6.19.2009

1985 New Dimensions

More depth, texture, assemblage.

Less sign and symbol...more story.


Chiefs and Indians (canvas, 48 x 56 inches)




















Age of Leisure (canvas, 60 x 40 inches)























World Is Moving (40 x 40 inches)

1985 East Sixth Street Studio

Top left three windows were mine...August 1979 until August 1992.


By 1985, I was using larger canvases and incorporating fabric and image collage into the painting.

Left: Generations (canvas, 68 x 24 inches) The hankies collaged onto this one are from the same collection of hankies shown in the earlier photo.



Center: Mendoza's Music (paper on wood frame, 62 x 37 inches) This was done prior to other two...experimenting further with texture...collaged cardboard and modeling paste are used here.

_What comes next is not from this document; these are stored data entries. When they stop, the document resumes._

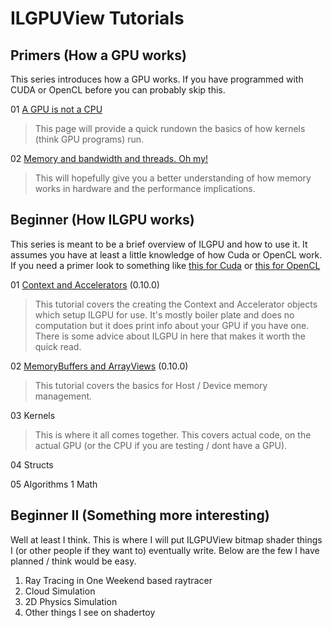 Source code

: ﻿# ILGPUView Tutorials

## Primers (How a GPU works)

This series introduces how a GPU works. If you have programmed with CUDA or OpenCL before you can probably skip this.

01 [A GPU is not a CPU](Primer_01.md)
> This page will provide a quick rundown the basics of how kernels (think GPU programs) run.

02 [Memory and bandwidth and threads. Oh my!](Primer_02.md) 
> This will hopefully give you a better understanding of how memory works in hardware and the performance
> implications.

## Beginner (How ILGPU works)

This series is meant to be a brief overview of ILGPU and how to use it. It assumes you have at least a little knowledge of how Cuda or OpenCL work. 
If you need a primer look to something like [this for Cuda](https://developer.nvidia.com/about-cuda) or [this for OpenCL](https://www.khronos.org/opencl/)

01 [Context and Accelerators](Tutorial_01.md) (0.10.0)
> This tutorial covers the creating the Context and Accelerator objects which setup ILGPU for use. 
> It's mostly boiler plate and does no computation but it does print info about your GPU if you have one.
> There is some advice about ILGPU in here that makes it worth the quick read.

02 [MemoryBuffers and ArrayViews](Tutorial_02.md) (0.10.0)
> This tutorial covers the basics for Host / Device memory management.

03 Kernels
> This is where it all comes together. This covers actual code, on the actual GPU (or the CPU if you are testing / dont have a GPU). 

04 Structs

05 Algorithms 1 Math

## Beginner II (Something more interesting)

Well at least I think. This is where I will put ILGPUView bitmap shader things I (or other people if they want to) eventually write. Below are the few I have planned / think would be easy.

1. Ray Tracing in One Weekend based raytracer
2. Cloud Simulation
2. 2D Physics Simulation
3. Other things I see on shadertoy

Right: Population (canvas, 50 x 50 inches) I picked up this piece of bark cloth at a fea market and I have sought out this vintage fabric ever since.

1985 Experimentation

Presentation is an ongoing concern. Stretched canvas is traditional. Paper is nice, but needs framing (expensive). So I made a few paintings on that heavy rag paper that I stapled to these primitive crossed wood frames, tied together with string, and extended the painting onto the frame.

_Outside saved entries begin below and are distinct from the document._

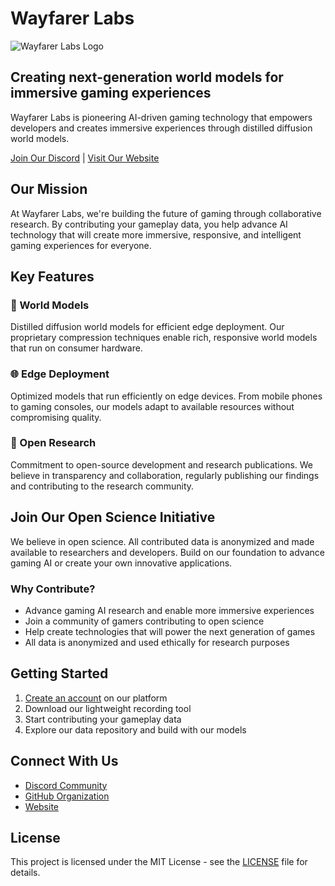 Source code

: # Wayfarer Labs

![Wayfarer Labs Logo](/public/images/owl-logo.png)

## Creating next-generation world models for immersive gaming experiences

Wayfarer Labs is pioneering AI-driven gaming technology that empowers developers and creates immersive experiences through distilled diffusion world models.

[Join Our Discord](https://discord.gg/dX4HW9Pt7Z) | [Visit Our Website](https://wayfarerlabs.ai/)

## Our Mission

At Wayfarer Labs, we're building the future of gaming through collaborative research. By contributing your gameplay data, you help advance AI technology that will create more immersive, responsive, and intelligent gaming experiences for everyone.

## Key Features

### 🧠 World Models
Distilled diffusion world models for efficient edge deployment. Our proprietary compression techniques enable rich, responsive world models that run on consumer hardware.

### 🌐 Edge Deployment
Optimized models that run efficiently on edge devices. From mobile phones to gaming consoles, our models adapt to available resources without compromising quality.

### 📝 Open Research
Commitment to open-source development and research publications. We believe in transparency and collaboration, regularly publishing our findings and contributing to the research community.

## Join Our Open Science Initiative

We believe in open science. All contributed data is anonymized and made available to researchers and developers. Build on our foundation to advance gaming AI or create your own innovative applications.

### Why Contribute?

- Advance gaming AI research and enable more immersive experiences
- Join a community of gamers contributing to open science
- Help create technologies that will power the next generation of games
- All data is anonymized and used ethically for research purposes

## Getting Started

1. [Create an account](https://openworldlabs.ai/handler/sign-up) on our platform
2. Download our lightweight recording tool
3. Start contributing your gameplay data
4. Explore our data repository and build with our models

## Connect With Us

- [Discord Community](https://discord.gg/dX4HW9Pt7Z)
- [GitHub Organization](https://github.com/Wayfarer-Labs)
- [Website](https://wayfarerlabs.ai)

## License

This project is licensed under the MIT License - see the [LICENSE](LICENSE) file for details.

I was quite pleased until I went to an opening of a Jean Michel Basquiat show and saw that he had several paintings presented in much the same way. Good ideas tend to arise like weather. I was flattered that my thoughts were in line with his, but I had to stop doing that immediately.

Certain forms that become a kind of language repeat over time...ladder, cone, pitcher, stripe, egg, tangled lines.


Pilot Smelling Grass (48 x 48 inches)





















Falling In Time (40 x 48 inches)






6.18.2009

1986 More Experimentation

Instead of crossed wood frame, I tried assembling a more conventional wood frame with canvas stapled to the back. I made several paintings using this approach. This one hung in the office of Morris Slotin's father in Savannah, Georgia.


Spring (36 x 36 inches)

Big Art

For about a year in 1986 I rented a 300 square foot studio downtown on Broadway near Franklin Street. I felt that I had arrived in some way. In this space, I tried to make art that was bigger and looked like something that might be shown in a spacious gallery space. Eventually, I discovered that I really preferred working at home on a more intimate scale. At the time, I was entirely influenced by the mirage of 80s...our big expensive world was on the rise.

Toy Future, acrylic on canvas, 60 x 126 inches


1986 Playing Cards

As a kid, I played Go Fish, Crazy Eights, and Rummy with these cards.